Aparte de aprovechar la revolución de la información para la reingeniería del Estado, los autores sugieren tres líneas de acción: (i) eliminar los subsidios a los ricos y las clases medias (como las pensiones extraordinarias de los magistrados y políticos colombianos); (ii) hacer, cuando se pueda, privatizaciones que tengan sentido; (iii) racionalizar las transferencias sociales cuando sea necesario (hay mucha gente en el Sisbén que no es pobre).

El futuro del Estado occidental, según los autores, puede seguir los pasos del de Suecia. Después de profundas reformas, allá cayó la relación de gasto público a PIB. Se transformó el régimen de pensiones y se introdujeron audaces iniciativas en la educación y la salud.

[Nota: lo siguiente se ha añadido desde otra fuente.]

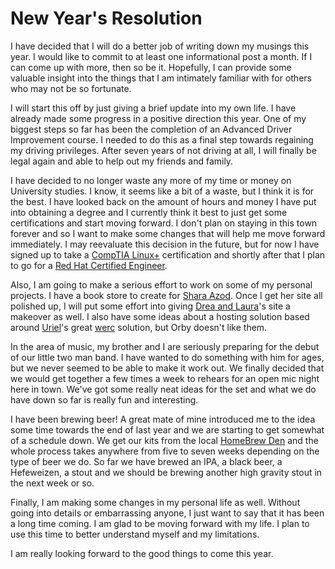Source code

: New Year's Resolution
=====================

I have decided that I will do a better job of writing down my musings this year.  I would like to commit to at least one informational post a month.  If I can come up with more, then so be it.  Hopefully, I can provide some valuable insight into the things that I am intimately familiar with for others who may not be so fortunate.

I will start this off by just giving a brief update into my own life.  I have already made some progress in a positive direction this year.  One of my biggest steps so far has been the completion of an Advanced Driver Improvement course.  I needed to do this as a final step towards regaining my driving privileges.  After seven years of not driving at all, I will finally be legal again and able to help out my friends and family.

I have decided to no longer waste any more of my time or money on University studies.  I know, it seems like a bit of a waste, but I think it is for the best.  I have looked back on the amount of hours and money I have put into obtaining a degree and I currently think it best to just get some certifications and start moving forward.  I don't plan on staying in this town forever and so I want to make some changes that will help me move forward immediately.  I may reevaluate this decision in the future, but for now I have signed up to take a [CompTIA Linux+](http://www.comptia.org/certifications/listed/linux.aspx) certification and shortly after that I plan to go for a [Red Hat Certified Engineer](http://www.redhat.com/certification/rhce/).

Also, I am going to make a serious effort to work on some of my personal projects.  I have a book store to create for [Shara Azod](http://www.sharaazod.com/).  Once I get her site all polished up, I will put some effort into giving [Drea and Laura](http://drearileyandlauraguevara.com/)'s site a makeover as well.  I also have some ideas about a hosting solution based around [Uriel](http://uriel.cat-v.org/)'s great [werc](http://werc.cat-v.org/) solution, but Orby doesn't like them.

In the area of music, my brother and I are seriously preparing for the debut of our little two man band.  I have wanted to do something with him for ages, but we never seemed to be able to make it work out.  We finally decided that we would get together a few times a week to rehears for an open mic night here in town.  We've got some really neat ideas for the set and what we do have down so far is really fun and interesting.

I have been brewing beer!  A great mate of mine introduced me to the idea some time towards the end of last year and we are starting to get somewhat of a schedule down.  We get our kits from the local [HomeBrew Den](http://www.homebrewden.com/) and the whole process takes anywhere from five to seven weeks depending on the type of beer we do.  So far we have brewed an IPA, a black beer, a Hefeweizen, a stout and we should be brewing another high gravity stout in the next week or so.

Finally, I am making some changes in my personal life as well.  Without going into details or embarrassing anyone, I just want to say that it has been a long time coming.  I am glad to be moving forward with my life.  I plan to use this time to better understand myself and my limitations.  

I am really looking forward to the good things to come this year.
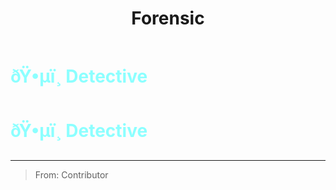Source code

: ﻿---
lang: en-US
title: Forensic
prev: Enigma
next: FortuneTeller
---
# <font color="#8cffff">ðŸ•µï¸ <b>Detective</b></font> <Badge text="Support" type="tip" vertical="middle"/>
# <font color="#8cffff">ðŸ•µï¸ <b>Detective</b></font> <Badge text="Support" type="tip" vertical="middle"/>
---

> From: Contributor

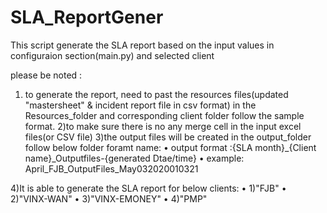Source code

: # SLA_ReportGener

This script generate the SLA report based on the input values in configuraion section(main.py) and selected client  

please be noted : 
1) to generate the report, need to past the resources files(updated "mastersheet" & incident report file in csv format) in the Resources_folder and corresponding client folder follow the sample format.
2)to make sure there is no any merge cell in the input excel files(or CSV file)
3)the output files will be created in the output_folder follow below folder foramt name:
	•	output format :{SLA month}_{Client name}_Outputfiles-{generated Dtae/time}
	•	example:        April_FJB_OutputFiles_May032020010321
    
    
4)It is able to generate the SLA report for below clients:
	•	1)"FJB"
	•	2)"VINX-WAN"
	•	3)"VINX-EMONEY"
	•	4)"PMP"

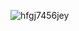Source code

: ![hfgj7456jey](https://github.com/LuizLaender/FreeCodeCamp/assets/79274198/21f1e45a-2990-43e1-996e-7c57f3c54277)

Dice la prensa que este libro, comentado por Michael Ignatieff en el NYRB, es de obligada lectura en la Casa de Nariño. Tal vez por su reciente aparición, sus ideas todavía no se reflejan en las iniciativas de los ministros: la reforma tributaria no favorece la competitividad; aún no se conocen propuestas para hacer que la justicia funcione; y en lugar de una propuesta educativa completa, se anunciaron unas becas. Ojalá que en los próximos meses las ideas de la Cuarta Revolución animen iniciativas ambiciosas que, por fin, puedan hacer funcionar al Estado colombiano.